Due to the offset nature of the central pin 108, the operation of the commutator/manifold assembly 100 in controlling the fluid flow is comparable to that of the commutator/manifold assembly 60 of the previous embodiments. The overall flow occurs as follows. In a typical example, the outer porting 126 is on the high pressure side, and the inner commutator ports 118 are on the low pressure side, with the commutator seal isolating the two pressure sides from each other as described above. A supply flow on the high pressure side originates in the second side fluid connector 172, which flows through the end cover 150 via the second pressure side port 168 and second pressure side passage 170. The rotation of the commutator 102 and simultaneous orbiting of the commutator ports within the commutator ring 120 results in a timed alignment on the high pressure side of the outer commutator porting 126 with a portion of the manifold ports 138. Hydraulic fluid, therefore, flows in a straight configuration, without directional restriction, through the manifold ports 138 into a portion of the motor pockets formed within the motor rotor set.

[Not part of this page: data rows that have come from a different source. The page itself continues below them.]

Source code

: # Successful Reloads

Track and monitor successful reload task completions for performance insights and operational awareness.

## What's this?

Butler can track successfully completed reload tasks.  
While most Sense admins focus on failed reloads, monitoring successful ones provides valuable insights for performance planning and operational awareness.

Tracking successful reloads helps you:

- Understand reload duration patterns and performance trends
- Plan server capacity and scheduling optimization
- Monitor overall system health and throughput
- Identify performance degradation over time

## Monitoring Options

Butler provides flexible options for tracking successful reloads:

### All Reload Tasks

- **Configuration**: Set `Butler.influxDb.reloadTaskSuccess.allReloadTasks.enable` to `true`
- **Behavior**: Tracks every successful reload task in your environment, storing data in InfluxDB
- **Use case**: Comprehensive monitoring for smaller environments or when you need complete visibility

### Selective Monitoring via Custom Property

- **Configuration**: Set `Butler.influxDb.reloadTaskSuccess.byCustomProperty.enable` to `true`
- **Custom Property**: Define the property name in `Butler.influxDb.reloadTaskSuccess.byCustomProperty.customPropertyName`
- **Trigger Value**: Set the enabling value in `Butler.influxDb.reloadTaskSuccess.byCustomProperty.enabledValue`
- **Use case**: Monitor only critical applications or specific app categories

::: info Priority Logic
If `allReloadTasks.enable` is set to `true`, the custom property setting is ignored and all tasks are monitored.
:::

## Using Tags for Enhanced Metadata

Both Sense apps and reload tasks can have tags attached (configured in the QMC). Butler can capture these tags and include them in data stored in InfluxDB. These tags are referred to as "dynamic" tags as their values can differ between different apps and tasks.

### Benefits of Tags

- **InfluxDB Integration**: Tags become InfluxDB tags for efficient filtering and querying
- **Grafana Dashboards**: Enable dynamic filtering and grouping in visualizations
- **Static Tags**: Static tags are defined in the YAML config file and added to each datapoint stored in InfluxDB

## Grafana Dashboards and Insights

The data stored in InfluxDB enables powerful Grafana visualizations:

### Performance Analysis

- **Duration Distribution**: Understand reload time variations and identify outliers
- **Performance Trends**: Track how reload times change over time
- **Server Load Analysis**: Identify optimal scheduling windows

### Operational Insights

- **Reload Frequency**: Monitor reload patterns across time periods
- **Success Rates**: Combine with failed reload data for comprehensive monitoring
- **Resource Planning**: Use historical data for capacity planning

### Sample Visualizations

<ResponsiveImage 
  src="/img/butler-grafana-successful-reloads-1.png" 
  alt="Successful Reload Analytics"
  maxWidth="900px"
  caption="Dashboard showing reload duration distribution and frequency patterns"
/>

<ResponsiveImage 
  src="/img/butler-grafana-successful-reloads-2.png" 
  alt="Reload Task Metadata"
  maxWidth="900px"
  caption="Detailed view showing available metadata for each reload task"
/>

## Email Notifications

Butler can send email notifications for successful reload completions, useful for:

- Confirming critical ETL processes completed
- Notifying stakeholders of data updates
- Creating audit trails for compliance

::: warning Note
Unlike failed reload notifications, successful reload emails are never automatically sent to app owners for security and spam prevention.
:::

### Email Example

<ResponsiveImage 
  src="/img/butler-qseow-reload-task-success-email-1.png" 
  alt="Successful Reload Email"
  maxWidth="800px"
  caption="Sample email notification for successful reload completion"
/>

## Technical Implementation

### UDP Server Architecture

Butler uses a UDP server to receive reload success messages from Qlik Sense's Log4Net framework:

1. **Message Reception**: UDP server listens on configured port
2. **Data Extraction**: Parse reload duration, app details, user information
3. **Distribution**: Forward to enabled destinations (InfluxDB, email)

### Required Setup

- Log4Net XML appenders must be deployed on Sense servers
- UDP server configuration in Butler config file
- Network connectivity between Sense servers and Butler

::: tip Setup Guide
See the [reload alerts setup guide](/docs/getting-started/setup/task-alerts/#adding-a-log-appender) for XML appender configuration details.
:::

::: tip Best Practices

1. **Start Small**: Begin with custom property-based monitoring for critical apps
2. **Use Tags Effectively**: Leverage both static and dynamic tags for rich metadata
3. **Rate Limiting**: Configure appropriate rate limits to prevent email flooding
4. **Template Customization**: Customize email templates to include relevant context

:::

On the low pressure side, the rotation of the commutator 102 and simultaneous orbiting of the commutator ports within the commutator ring 103 results in a timed alignment of the inner commutator ports 118 with a different portion of the manifold ports 138. A return flow of hydraulic fluid, therefore, flows in a straight configuration, again without directional restriction, through the manifold ports 138 from a portion of low pressure motor pockets formed within the motor rotor set. A return flow on the low pressure side flows out through the end cover 150 via the first side fluid passage 164 and first side fluid port 162, and out through the first side fluid connector 166. The pressure differential results in rotation of the motor rotor set, with a timed expanding and contraction of the motor pockets. The rotation of the rotor set drives rotation of an output shaft, which in turn may drive any suitable output element that may be connected to the output shaft (e.g., wheel axle, gear box, rotating fan, or other suitable usage). One way to reverse the motor direction is to reverse the high pressure side and low pressure side of the fluid flow through the commutator porting.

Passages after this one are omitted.